Rozmowy podwykonawców budującej autostradę A2 firmy DSS z ministrem transportu Sławomirem Nowakiem zostały odłożone do środy - poinformował jeden z przedsiębiorców Paweł Winnicki. Dodał, że podwykonawcy wstrzymali też do środy decyzję o ewentualnych protestach podczas Euro 2012.
- Ustaliliśmy z ministrem, że damy sobie czas do środy. To jest czas na to, by razem z prawnikiem mógł się pochylić nad naszymi propozycjami - powiedział Winnicki po wyjściu z poniedziałkowego spotkania z Nowakiem. Dodał, że wówczas zapadną również decyzje dotyczące ewentualnych protestów podwykonawców, np. blokady dróg. - Myślę, że na razie za wcześnie, by o tym mówić - powiedział.
- Złożyliśmy taką propozycję: wniosek, który złożył DSS do sądu upadłościowego zawiera wykaz wierzycieli.
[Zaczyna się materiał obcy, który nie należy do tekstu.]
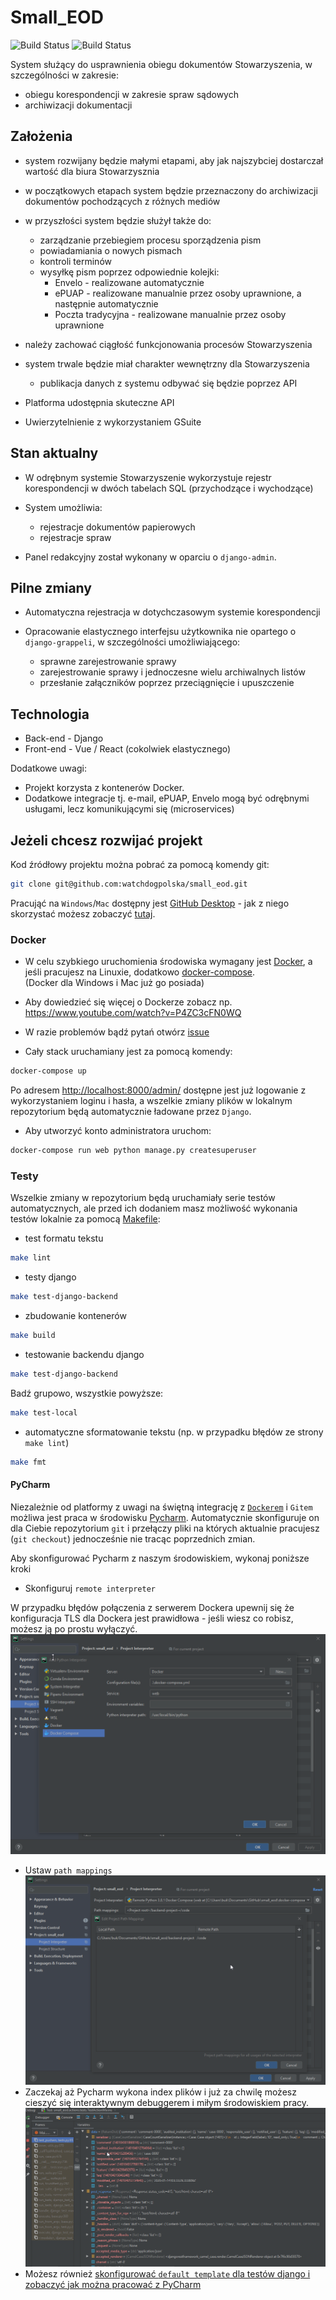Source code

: # Small_EOD
![Build Status](https://github.com/watchdogpolska/small_eod/workflows/Django%20application/badge.svg?branch=dev) ![Build Status](https://github.com/watchdogpolska/small_eod/workflows/YAML%20files/badge.svg?branch=dev)

System służący do usprawnienia obiegu dokumentów Stowarzyszenia, w szczególności w zakresie:

* obiegu korespondencji w zakresie spraw sądowych
* archiwizacji dokumentacji

## Założenia

* system rozwijany będzie małymi etapami, aby jak najszybciej dostarczał wartość dla biura Stowarzysznia
* w początkowych etapach system będzie przeznaczony do archiwizacji dokumentów pochodzących z różnych mediów
* w przyszłości system będzie służył także do:

    * zarządzanie przebiegiem procesu sporządzenia pism
    * powiadamiania o nowych pismach
    * kontroli terminów
    * wysyłkę pism poprzez odpowiednie kolejki:
        * Envelo - realizowane automatycznie
        * ePUAP - realizowane manualnie przez osoby uprawnione, a następnie automatycznie
        * Poczta tradycyjna - realizowane manualnie przez osoby uprawnione

* należy zachować ciągłość funkcjonowania procesów Stowarzyszenia
* system trwale będzie miał charakter wewnętrzny dla Stowarzyszenia
    * publikacja danych z systemu odbywać się będzie poprzez API
* Platforma udostępnia skuteczne API
* Uwierzytelnienie z wykorzystaniem GSuite

## Stan aktualny

* W odrębnym systemie Stowarzyszenie wykorzystuje rejestr korespondencji w dwóch tabelach SQL (przychodzące i wychodzące)

* System umożliwia:

    * rejestracje dokumentów papierowych
    * rejestracje spraw
    
* Panel redakcyjny został wykonany w oparciu o ```django-admin```.

## Pilne zmiany

* Automatyczna rejestracja w dotychczasowym systemie korespondencji
* Opracowanie elastycznego interfejsu użytkownika nie opartego o ```django-grappeli```, w szczególności umożliwiającego:

    * sprawne zarejestrowanie sprawy
    * zarejestrowanie sprawy i jednoczesne wielu archiwalnych listów
    * przesłanie załączników poprzez przeciągnięcie i upuszczenie

 
## Technologia

* Back-end - Django
* Front-end - Vue / React (cokolwiek elastycznego)

Dodatkowe uwagi:

* Projekt korzysta z kontenerów Docker.
* Dodatkowe integracje tj. e-mail, ePUAP, Envelo mogą być odrębnymi usługami, lecz komunikującymi się (microservices)

## Jeżeli chcesz rozwijać projekt

Kod źródłowy projektu można pobrać za pomocą komendy git:
```bash
git clone git@github.com:watchdogpolska/small_eod.git
```
Pracująć na `Windows`/`Mac` dostępny jest [GitHub Desktop](https://desktop.github.com/) - jak z niego skorzystać możesz zobaczyć [tutaj]((/docs/images/githubdesktop.gif)).

### Docker
* W celu szybkiego uruchomienia środowiska wymagany jest [Docker](https://docs.docker.com/install/), a jeśli pracujesz na Linuxie, dodatkowo [docker-compose](https://docs.docker.com/compose/install/). <br>(Docker dla Windows i Mac już go posiada)
* Aby dowiedzieć się więcej o Dockerze zobacz np. https://www.youtube.com/watch?v=P4ZC3cFN0WQ
* W razie problemów bądź pytań otwórz [issue](https://github.com/watchdogpolska/small_eod/issues)

* Cały stack uruchamiany jest za pomocą komendy:
```bash
docker-compose up
```
Po adresem [http://localhost:8000/admin/](http://localhost:8000/admin/) dostępne jest już logowanie z wykorzystaniem loginu i hasła, a wszelkie zmiany plików w lokalnym repozytorium będą automatycznie ładowane przez `Django`.

* Aby utworzyć konto administratora uruchom:
```bash
docker-compose run web python manage.py createsuperuser
```

### Testy
Wszelkie zmiany w repozytorium będą uruchamiały serie testów automatycznych, ale przed ich dodaniem masz możliwość wykonania testów lokalnie za pomocą [Makefile](https://en.wikipedia.org/wiki/Makefile):
* test formatu tekstu
```bash
make lint
```
* testy django
```bash
make test-django-backend
```
* zbudowanie kontenerów
```bash
make build
```
* testowanie backendu django
```bash
make test-django-backend
```

Badź grupowo, wszystkie powyższe:
```bash
make test-local
```

* automatyczne sformatowanie tekstu (np. w przypadku błędów ze strony `make lint`)
```bash
make fmt
```

#### PyCharm
Niezależnie od platformy z uwagi na świętną integrację z [`Dockerem`](https://docs.docker.com/install/) i `Gitem` możliwa jest praca w środowisku [Pycharm](https://www.jetbrains.com/help/pycharm/installation-guide.html#). Automatycznie skonfiguruje on dla Ciebie repozytorium `git` i przełączy pliki na których aktualnie pracujesz (`git checkout`) jednocześnie nie tracąc poprzednich zmian.
 
 Aby skonfigurować Pycharm z naszym środowiskiem, wykonaj poniższe kroki
* Skonfiguruj `remote interpreter` 

W przypadku błędów połączenia z serwerem Dockera upewnij się że konfiguracja TLS dla Dockera jest prawidłowa - jeśli wiesz co robisz, możesz ją po prostu wyłączyć.
![interpreter](./docs/images/interpreter.png)

* Ustaw `path mappings`
![interpreter2](./docs/images/interpreter2.png)
* Zaczekaj aż Pycharm wykona index plików i już za chwilę możesz cieszyć się interaktywnym debuggerem i miłym środowiskiem pracy.
![interpreter2](./docs/images/debugger.png)
* Możesz również [skonfigurować `default template` dla testów django i zobaczyć jak można pracować z PyCharm](./docs/images/workflow.gif)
Ci wierzyciele muszą być zatwierdzeni przez Generalną Dyrekcję Dróg Krajowych i Autostrad - to znaczy, że stwierdzi ona, iż DSS tym firmom zalega pieniądze i na podstawie tego dokumentu po wystąpieniu do sądu, byłyby te pieniądze wypłacane - powiedział przedsiębiorca. - Według nas nasze propozycje są słuszne, ale my nie wiemy, czy to będzie się broniło prawnie, czy nie. Ale to już jest sprawa pana ministra - dodał.
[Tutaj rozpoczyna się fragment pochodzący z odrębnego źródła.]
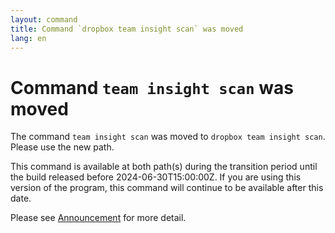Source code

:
 ```yaml
---
layout: command
title: Command `dropbox team insight scan` was moved
lang: en
---
```


# Command `team insight scan` was moved

The command `team insight scan` was moved to `dropbox team insight scan`. Please use the new path.

This command is available at both path(s) during the transition period until the build released before 2024-06-30T15:00:00Z. If you are using this version of the program, this command will continue to be available after this date.

Please see [Announcement](https://github.com/watermint/toolbox/discussions/799) for more detail.


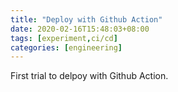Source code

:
 ```yaml
---
title: "Deploy with Github Action"
date: 2020-02-16T15:48:03+08:00
tags: [experiment,ci/cd]
categories: [engineering]
---
```


First trial to delpoy with Github Action.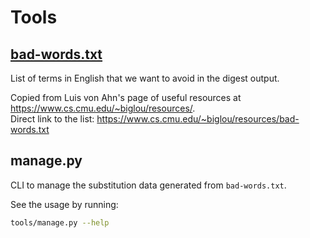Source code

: # Tools

## [bad-words.txt](./bad-words.txt)

List of terms in English that we want to avoid in the digest output.

Copied from Luis von Ahn's page of useful resources at <https://www.cs.cmu.edu/~biglou/resources/>.  
Direct link to the list: <https://www.cs.cmu.edu/~biglou/resources/bad-words.txt>

## manage.py

CLI to manage the substitution data generated from `bad-words.txt`.

See the usage by running:

```sh
tools/manage.py --help
```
Pytany o klimat rozmów przedsiębiorca odpowiedział, że według niego widać zainteresowanie szefa resortu transportu sytuacją firm poszkodowanych przy budowie autostrad.
Minister obiecuje
Podwykonawcy firm budujących autostrady (m.in. jednego z wykonawców A2 - przedsiębiorstwa DSS) zagrozili protestem podczas Euro 2012, ponieważ wielokrotnie bezskutecznie domagali się od wykonawców zapłaty za wykonane prace.
W piątek minister Nowak zapewniał, że rząd chce im pomóc. Dodał, że projekt stosownej ustawy jest w Komitecie Stałym Rady Ministrów. Choć zdaniem Nowaka projekt powinien być szybko uchwalony, to propozycje te musi najpierw zaakceptować rząd, a później parlament.
GDDKiA czuje się odpowiedzialna za tzw. zatwierdzonych podwykonawców, czyli tych, których generalny wykonawca zgłosił do Dyrekcji i tym firmom należności są regulowane na bieżąco. Jednak problem jest z tymi, których Dyrekcji nie zgłoszono - często firmy te nie są w stanie udowodnić GDDKiA, że wykonały prace, a od wykonawcy nie mogą odzyskać pieniędzy, bo firma na przykład zbankrutowała. Tak jest np. w przypadku DSS.
Sąd Rejonowy w Warszawie ogłosił upadłość likwidacyjną DSS w kwietniu. Wcześniej DSS złożył do sądu wniosek o ogłoszenie upadłości z możliwością zawarcia układu. Jak podała wówczas spółka, bezpośrednie przyczyny powstania stanu niewypłacalności wynikają z zaangażowania grupy DSS w realizację projektów drogowych, w szczególności budowy A2.